## ASSIGNED TASK
Output exactly, please, the lines of the records below from the one containing "### Source Code (existing Electron structure)" through the final line.

════════════════

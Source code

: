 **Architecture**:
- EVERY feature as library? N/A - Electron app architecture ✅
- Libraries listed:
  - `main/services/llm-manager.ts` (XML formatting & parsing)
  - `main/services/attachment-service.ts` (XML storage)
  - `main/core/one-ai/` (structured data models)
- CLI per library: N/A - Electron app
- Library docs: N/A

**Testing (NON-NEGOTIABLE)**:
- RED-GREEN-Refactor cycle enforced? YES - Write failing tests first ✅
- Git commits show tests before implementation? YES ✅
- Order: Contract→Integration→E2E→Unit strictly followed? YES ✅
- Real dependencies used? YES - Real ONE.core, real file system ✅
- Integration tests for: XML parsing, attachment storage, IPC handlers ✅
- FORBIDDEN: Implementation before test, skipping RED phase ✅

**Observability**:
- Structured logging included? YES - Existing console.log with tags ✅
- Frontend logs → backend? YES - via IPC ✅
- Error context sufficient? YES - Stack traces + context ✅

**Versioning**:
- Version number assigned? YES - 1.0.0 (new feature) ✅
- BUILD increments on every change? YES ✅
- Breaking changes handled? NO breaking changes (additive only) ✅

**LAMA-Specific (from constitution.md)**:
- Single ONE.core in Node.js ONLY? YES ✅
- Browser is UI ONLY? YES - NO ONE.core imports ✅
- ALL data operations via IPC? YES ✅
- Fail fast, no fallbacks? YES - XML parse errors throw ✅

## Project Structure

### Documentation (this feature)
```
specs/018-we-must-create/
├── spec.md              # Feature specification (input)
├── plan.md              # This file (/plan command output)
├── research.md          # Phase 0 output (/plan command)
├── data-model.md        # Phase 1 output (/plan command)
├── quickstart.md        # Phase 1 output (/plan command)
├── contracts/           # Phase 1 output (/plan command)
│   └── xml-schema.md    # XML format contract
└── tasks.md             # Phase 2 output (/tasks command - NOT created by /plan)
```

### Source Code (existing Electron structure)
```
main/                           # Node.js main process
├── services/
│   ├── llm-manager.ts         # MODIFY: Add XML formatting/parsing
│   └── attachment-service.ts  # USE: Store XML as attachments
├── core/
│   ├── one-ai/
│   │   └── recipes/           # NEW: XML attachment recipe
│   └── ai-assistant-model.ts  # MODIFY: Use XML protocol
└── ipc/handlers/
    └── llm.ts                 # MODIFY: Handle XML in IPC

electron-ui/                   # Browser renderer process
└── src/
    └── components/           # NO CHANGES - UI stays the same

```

════════════════

## EXERCISE ANSWER
### Source Code (existing Electron structure)
```
main/                           # Node.js main process
├── services/
│   ├── llm-manager.ts         # MODIFY: Add XML formatting/parsing
│   └── attachment-service.ts  # USE: Store XML as attachments
├── core/
│   ├── one-ai/
│   │   └── recipes/           # NEW: XML attachment recipe
│   └── ai-assistant-model.ts  # MODIFY: Use XML protocol
└── ipc/handlers/
    └── llm.ts                 # MODIFY: Handle XML in IPC

electron-ui/                   # Browser renderer process
└── src/
    └── components/           # NO CHANGES - UI stays the same

```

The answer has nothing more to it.